* TASK DATA

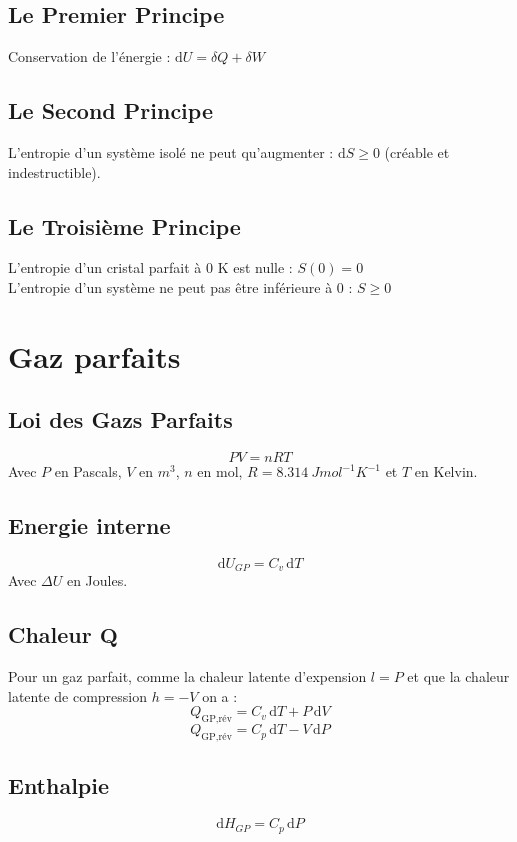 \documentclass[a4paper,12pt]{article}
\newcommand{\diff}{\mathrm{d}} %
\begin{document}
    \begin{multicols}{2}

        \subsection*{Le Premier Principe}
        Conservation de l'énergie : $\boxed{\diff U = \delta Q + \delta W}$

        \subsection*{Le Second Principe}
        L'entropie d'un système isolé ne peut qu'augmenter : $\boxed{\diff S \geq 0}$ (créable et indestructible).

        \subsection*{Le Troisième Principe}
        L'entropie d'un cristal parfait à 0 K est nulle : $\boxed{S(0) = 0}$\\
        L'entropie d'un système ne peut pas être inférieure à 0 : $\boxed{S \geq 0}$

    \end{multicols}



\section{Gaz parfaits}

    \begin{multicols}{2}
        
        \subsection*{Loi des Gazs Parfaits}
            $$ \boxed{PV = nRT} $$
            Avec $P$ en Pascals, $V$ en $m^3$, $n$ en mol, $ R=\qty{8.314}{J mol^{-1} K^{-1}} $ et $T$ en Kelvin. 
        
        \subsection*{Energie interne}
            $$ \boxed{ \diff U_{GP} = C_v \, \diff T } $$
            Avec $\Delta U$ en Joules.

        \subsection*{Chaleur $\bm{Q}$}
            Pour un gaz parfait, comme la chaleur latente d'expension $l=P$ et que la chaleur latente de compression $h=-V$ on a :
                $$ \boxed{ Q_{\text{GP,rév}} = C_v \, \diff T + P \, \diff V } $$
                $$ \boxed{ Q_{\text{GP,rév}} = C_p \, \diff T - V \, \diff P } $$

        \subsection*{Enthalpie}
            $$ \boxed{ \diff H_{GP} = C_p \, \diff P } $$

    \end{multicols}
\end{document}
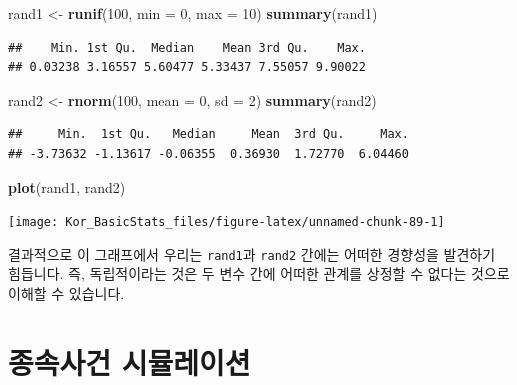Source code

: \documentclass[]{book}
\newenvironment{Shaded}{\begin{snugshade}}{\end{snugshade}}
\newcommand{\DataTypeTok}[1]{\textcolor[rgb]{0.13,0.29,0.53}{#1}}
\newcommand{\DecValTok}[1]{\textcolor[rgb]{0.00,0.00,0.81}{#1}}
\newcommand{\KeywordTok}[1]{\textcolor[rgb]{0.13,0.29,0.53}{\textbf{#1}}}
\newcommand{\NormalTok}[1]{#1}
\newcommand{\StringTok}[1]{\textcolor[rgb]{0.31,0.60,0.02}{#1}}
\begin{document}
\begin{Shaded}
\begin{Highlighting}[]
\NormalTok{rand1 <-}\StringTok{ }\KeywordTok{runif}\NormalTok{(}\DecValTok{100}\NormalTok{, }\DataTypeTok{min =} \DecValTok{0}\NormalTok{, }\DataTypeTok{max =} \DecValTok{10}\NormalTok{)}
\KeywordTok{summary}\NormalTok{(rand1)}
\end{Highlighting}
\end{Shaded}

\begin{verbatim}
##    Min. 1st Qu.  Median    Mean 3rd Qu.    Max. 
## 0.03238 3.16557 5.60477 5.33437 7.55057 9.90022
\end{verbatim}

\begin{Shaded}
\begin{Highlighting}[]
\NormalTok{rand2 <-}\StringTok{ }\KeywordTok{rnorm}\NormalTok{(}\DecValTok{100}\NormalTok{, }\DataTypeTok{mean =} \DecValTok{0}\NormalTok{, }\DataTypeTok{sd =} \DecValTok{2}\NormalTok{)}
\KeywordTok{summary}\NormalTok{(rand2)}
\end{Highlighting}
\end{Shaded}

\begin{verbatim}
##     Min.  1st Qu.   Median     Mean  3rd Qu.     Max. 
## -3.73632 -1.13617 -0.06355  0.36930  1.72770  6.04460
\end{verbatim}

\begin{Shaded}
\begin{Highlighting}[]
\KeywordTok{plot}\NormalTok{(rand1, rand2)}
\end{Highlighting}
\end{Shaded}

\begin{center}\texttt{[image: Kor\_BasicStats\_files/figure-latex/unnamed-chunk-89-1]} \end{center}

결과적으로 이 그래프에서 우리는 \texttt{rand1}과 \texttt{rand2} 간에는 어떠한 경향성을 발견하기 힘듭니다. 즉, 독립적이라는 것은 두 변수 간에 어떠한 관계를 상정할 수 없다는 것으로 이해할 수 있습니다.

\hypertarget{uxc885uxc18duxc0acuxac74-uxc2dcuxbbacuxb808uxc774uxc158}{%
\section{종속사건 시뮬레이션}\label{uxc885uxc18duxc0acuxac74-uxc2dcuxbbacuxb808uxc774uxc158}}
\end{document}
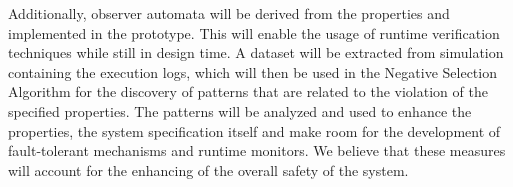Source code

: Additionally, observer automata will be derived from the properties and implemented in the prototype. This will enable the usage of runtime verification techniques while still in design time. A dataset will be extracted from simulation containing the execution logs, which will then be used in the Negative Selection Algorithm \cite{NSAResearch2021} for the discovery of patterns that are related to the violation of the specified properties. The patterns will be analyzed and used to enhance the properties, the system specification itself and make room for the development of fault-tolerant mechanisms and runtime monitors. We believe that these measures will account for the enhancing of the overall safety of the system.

* EXERCISE DESCRIPTION
Show, from the entries above, every line that includes the string "système".

* ANSWER TO THE PROBLEM
        L'entropie d'un système isolé ne peut qu'augmenter : $\boxed{\diff S \geq 0}$ (créable et indestructible).
        L'entropie d'un système ne peut pas être inférieure à 0 : $\boxed{S \geq 0}$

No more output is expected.